Devenue petite paysanne, Rosaleen vit paisiblement dans un hameau médiéval entourée de ses proches qui veulent la protéger de sa témérité candide et des dangers qui rôdent dans la forêt. 
Sa grand-mère, telle la grand-mère du Petit Chaperon Rouge, tente sans cesse de la convaincre des risques à venir si elle ne se méfie pas suffisamment de l’inconnu en lui racontant des histoires étranges, peuplées de jeunes femmes et de créatures mystérieuses…


Ainsi, à partir du rêve de Rosaleen, le spectateur et la protagoniste elle-même, vont vivre une ramification de contes et légendes dont les thèmes principaux sont la peur de l’inconnu et la perte de l'innocence, représentés dans le film de Neil Jordan par le loup, personnage récurrent du film, dangereux et séduisant à la fois.
Mais on est bien loin du Loup-garou de Londres ou plus récemment du personnage de Jacob Black dans Twilight !
La Compagnie des loups évoque plutôt le cinéma onirique comme Wolfen, Legend ou les classiques de Disney.

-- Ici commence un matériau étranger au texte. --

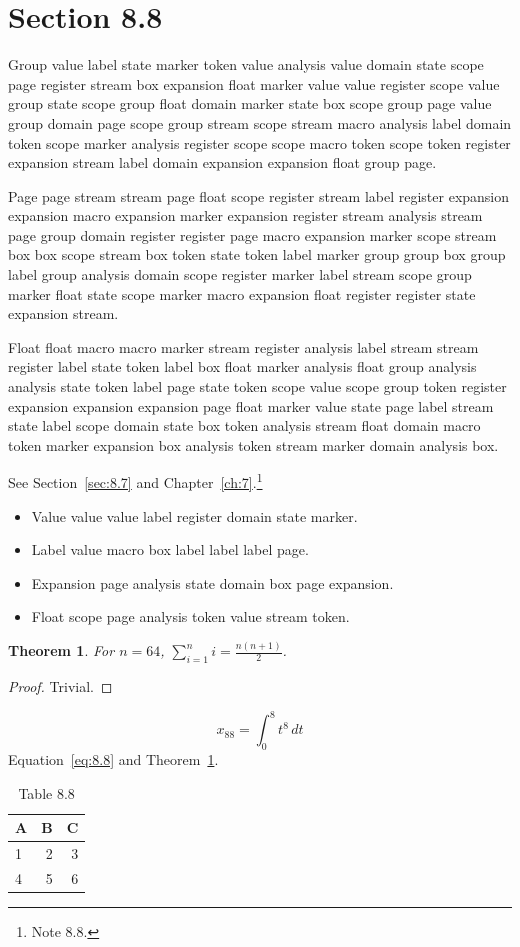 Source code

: \documentclass[11pt,twoside]{book}
\newtheorem{theorem}{Theorem}[chapter]
\begin{document}
\section{Section 8.8}\label{sec:8.8}
Group value label state marker token value analysis value domain state scope page register stream box expansion float marker value value register scope value group state scope group float domain marker state box scope group page value group domain page scope group stream scope stream macro analysis label domain token scope marker analysis register scope scope macro token scope token register expansion stream label domain expansion expansion float group page.

Page page stream stream page float scope register stream label register expansion expansion macro expansion marker expansion register stream analysis stream page group domain register register page macro expansion marker scope stream box box scope stream box token state token label marker group group box group label group analysis domain scope register marker label stream scope group marker float state scope marker macro expansion float register register state expansion stream.

Float float macro macro marker stream register analysis label stream stream register label state token label box float marker analysis float group analysis analysis state token label page state token scope value scope group token register expansion expansion expansion page float marker value state page label stream state label scope domain state box token analysis stream float domain macro token marker expansion box analysis token stream marker domain analysis box.

See Section~\ref{sec:8.7} and Chapter~\ref{ch:7}.\footnote{Note 8.8.}
\begin{itemize}\item Value value value label register domain state marker.\item Label value macro box label label label page.\item Expansion page analysis state domain box page expansion.\item Float scope page analysis token value stream token.\end{itemize}
\begin{theorem}\label{thm:8.8}For $n=64$, $\sum_{i=1}^{n}i=\frac{n(n+1)}{2}$.\end{theorem}\begin{proof}Trivial.\end{proof}
\begin{equation}x_{88}=\int_0^{8}t^{8}\,dt\label{eq:8.8}\end{equation} Equation~\eqref{eq:8.8} and Theorem~\ref{thm:8.8}.
\begin{table}[ht]\centering\caption{Table 8.8}\begin{tabular}{lrr}\toprule A&B&C\\\midrule 1&2&3\\ 4&5&6\\\bottomrule\end{tabular}\end{table}
\end{document}
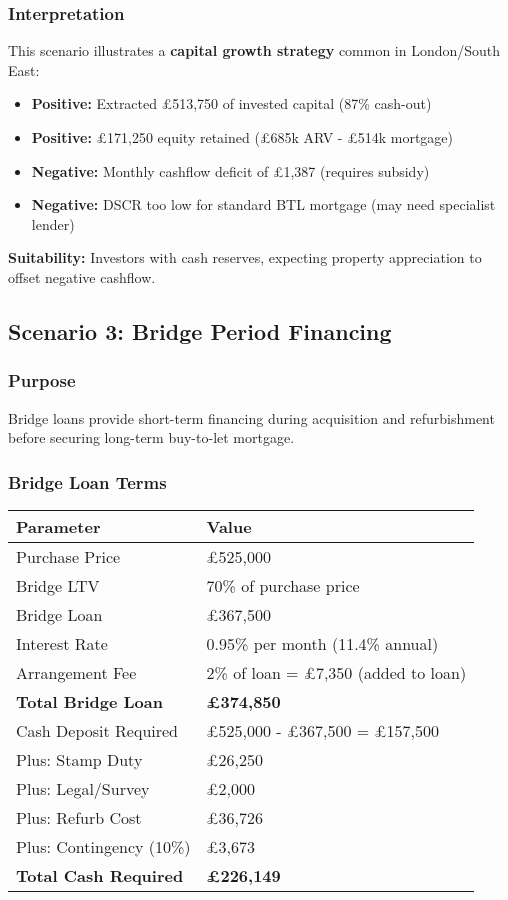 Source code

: \documentclass[11pt,a4paper]{article}
\begin{document}
\subsubsection{Interpretation}

This scenario illustrates a \textbf{capital growth strategy} common in London/South East:

\begin{itemize}
  \item \textbf{Positive:} Extracted £513,750 of invested capital (87\% cash-out)
  \item \textbf{Positive:} £171,250 equity retained (£685k ARV - £514k mortgage)
  \item \textbf{Negative:} Monthly cashflow deficit of £1,387 (requires subsidy)
  \item \textbf{Negative:} DSCR too low for standard BTL mortgage (may need specialist lender)
\end{itemize}

\textbf{Suitability:} Investors with cash reserves, expecting property appreciation to offset negative cashflow.

\subsection{Scenario 3: Bridge Period Financing}

\subsubsection{Purpose}

Bridge loans provide short-term financing during acquisition and refurbishment before securing long-term buy-to-let mortgage.

\subsubsection{Bridge Loan Terms}

\begin{longtable}{@{}p{5cm}p{9cm}@{}}
\toprule
\textbf{Parameter} & \textbf{Value} \\
\midrule
Purchase Price & £525,000 \\
Bridge LTV & 70\% of purchase price \\
Bridge Loan & £367,500 \\
Interest Rate & 0.95\% per month (11.4\% annual) \\
Arrangement Fee & 2\% of loan = £7,350 (added to loan) \\
\textbf{Total Bridge Loan} & \textbf{£374,850} \\
\addlinespace
Cash Deposit Required & £525,000 - £367,500 = £157,500 \\
Plus: Stamp Duty & £26,250 \\
Plus: Legal/Survey & £2,000 \\
Plus: Refurb Cost & £36,726 \\
Plus: Contingency (10\%) & £3,673 \\
\textbf{Total Cash Required} & \textbf{£226,149} \\
\bottomrule
\end{longtable}
\end{document}
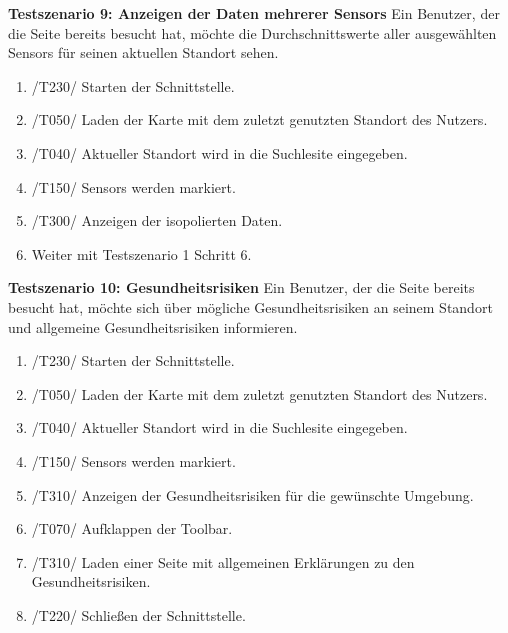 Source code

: \textbf{Testszenario 9: Anzeigen der Daten mehrerer \glspl{Sensor}}
\newline
Ein Benutzer, der die Seite bereits besucht hat, möchte die Durchschnittswerte aller ausgewählten \glspl{Sensor} für seinen aktuellen Standort sehen.
\begin{enumerate} [noitemsep]
    \item /T230/ Starten der Schnittstelle.
    \item /T050/ Laden der Karte mit dem zuletzt genutzten Standort des Nutzers.
    \item /T040/ Aktueller Standort wird in die Suchlesite eingegeben.
    \item /T150/ \glspl{Sensor} werden markiert.
    \item /T300/ Anzeigen der isopolierten Daten.
    \item Weiter mit Testszenario 1 Schritt 6.
\end{enumerate}

\textbf{Testszenario 10: Gesundheitsrisiken}
\newline
Ein Benutzer, der die Seite bereits besucht hat, möchte sich über mögliche Gesundheitsrisiken an seinem Standort und allgemeine Gesundheitsrisiken informieren.
\begin{enumerate} [noitemsep]
    \item /T230/ Starten der Schnittstelle.
    \item /T050/ Laden der Karte mit dem zuletzt genutzten Standort des Nutzers.
    \item /T040/ Aktueller Standort wird in die Suchlesite eingegeben.
    \item /T150/ \glspl{Sensor} werden markiert.
    \item /T310/ Anzeigen der Gesundheitsrisiken für die gewünschte Umgebung.
    \item /T070/ Aufklappen der \gls{Toolbar}.
    \item /T310/ Laden einer Seite mit allgemeinen Erklärungen zu den Gesundheitsrisiken.
    \item /T220/ Schließen der Schnittstelle.
\end{enumerate}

Les non-dits, si chers à la société britannique toute faite de réserve, sont très bien évoqués avec les proches de Rosaleen qui ne savent pas comment répondre aux attentes « innocentes » de la jeune fille.
Chaque plan travaillé (Neil Jordan a souvent collaboré avec John Excalibur Boorman), chaque détail dans les costumes, couleur ou jeu de lumière dans les feuillages de la forêt et à travers les petites fenêtres du hameau renforcent cette impression de surréalisme pendant tout le film : rêve, réalité puis peur, attirance. Ce réalisme britannique est aussi très bien rendu avec les couleurs sombres et la lumière douce qui rappellent les œuvres du peintre paysagiste anglais John Constable.

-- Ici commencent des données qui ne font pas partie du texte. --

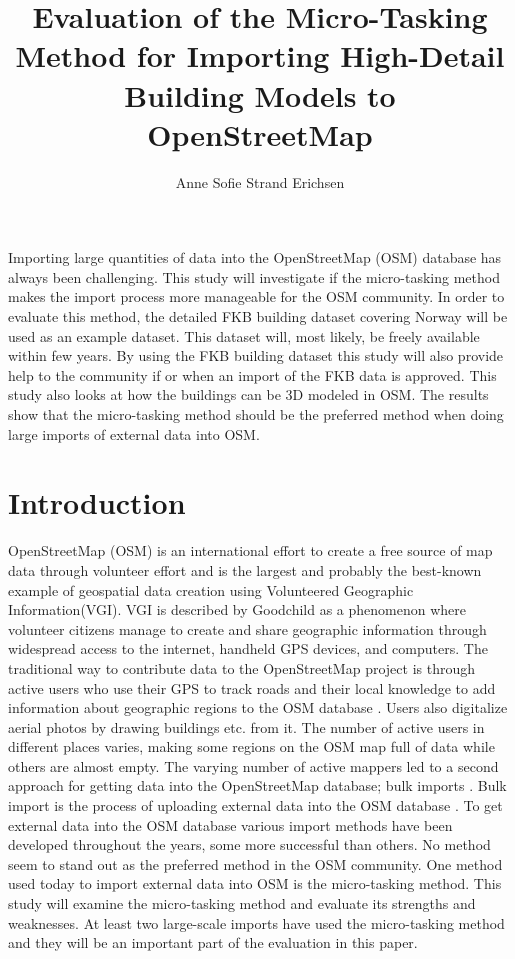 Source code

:\documentclass[12pt, a4paper]{report}   	%
\title{Evaluation of the Micro-Tasking Method for Importing High-Detail Building Models to OpenStreetMap}
\author{Anne Sofie Strand Erichsen}
\begin{document}
\maketitle

\abstract
Importing large quantities of data into the OpenStreetMap (OSM) database has always been challenging. This study will investigate if the micro-tasking method makes the import process more manageable for the OSM community. In order to evaluate this method, the detailed FKB building dataset covering Norway will be used as an example dataset. This dataset will, most likely, be freely available within few years. By using the FKB building dataset this study will also provide help to the community if or when an import of the FKB data is approved. This study also looks at how the buildings can be 3D modeled in OSM. The results show that the micro-tasking method should be the preferred method when doing large imports of external data into OSM. 



\setcounter{page}{1}

\chapter{Introduction}\label{sec:intro}
OpenStreetMap (OSM) is an international effort to create a free source of map data through volunteer effort \cite{Goodchild2007} and is the largest and probably the best-known example of geospatial data creation using Volunteered Geographic Information(VGI).  VGI is described by Goodchild as a phenomenon where volunteer citizens manage to create and share geographic information through widespread access to the internet, handheld GPS devices, and computers. The traditional way to contribute data to the OpenStreetMap project is through active users who use their GPS to track roads and their local knowledge to add information about geographic regions to the OSM database \cite{Zielstra2013}. Users also digitalize aerial photos by drawing buildings etc. from it. The number of active users in different places varies, making some regions on the OSM map full of data while others are almost empty. The varying number of active mappers led to a second approach for getting data into the OpenStreetMap database; bulk imports \cite{Zielstra2013}.  Bulk import is the process of uploading external data into the OSM database \cite{Zielstra2013}. To get external data into the OSM database various import methods have been developed throughout the years, some more successful than others. No method seem to stand out as the preferred method in the OSM community. One method used today to import external data into OSM is the micro-tasking method. This study will examine the micro-tasking method and evaluate its strengths and weaknesses. At least two large-scale imports have used the micro-tasking method and they will be an important part of the evaluation in this paper.
\end{document}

La dualité est aussi magnifiquement évoquée avec cette créature noble et féroce qu’est le loup. 
Ainsi chaque plan où apparait le mystérieux animal est attendu et redouté tant par Rosaleen que par le spectateur : tantôt solitaire, régnant sur le monde de la nuit (symbolisant l’homme individualiste et libre), tantôt créature cruelle et implacable rassemblée en meute sans pitié pour sa proie (le groupe, symbolisant la force et l’asservissement du plus faible).


L’homme n’est-il pas un loup pour l’homme ?

Quoi de plus naturel donc pour représenter cette dualité « attirance-répulsion », que cette brève apparition du démon (sulfureux ?) dans une très belle scène surréaliste où, dans une Rolls-Royce d’un blanc immaculé, l’acteur anglais Terence Stamp (Histoires extraordinaires, The Collector…) prête à l’Ange Noir les beaux traits fins de son angélique visage.


Neil Jordan n’a jamais cédé à la psychanalyse facile ni à l’érotisme gratuit, préférant suggérer toute la sensualité que peut provoquer le rêve d’une jeune fille en fleurs et son éveil à la sexualité. 

Cette Compagnie des loups, malgré des effets spéciaux quelques peu datés, (Christopher Tucker, The Elephant Man, La Guerre du feu, dira lui-même avoir été déçu par certains plans sur les transformations de ses mi-hommes, mi-loups, pourtant originales à l’époque) mérite pourtant d’être (re)découverte à l’heure où les vampires et loups numérisés sont toujours autant acclamés par le grand public.




Post-Scriptum de la Dame : A noter la très belle bande originale du film composée par George Fenton qui nous plonge dès les premières images dans un rêve éveillé.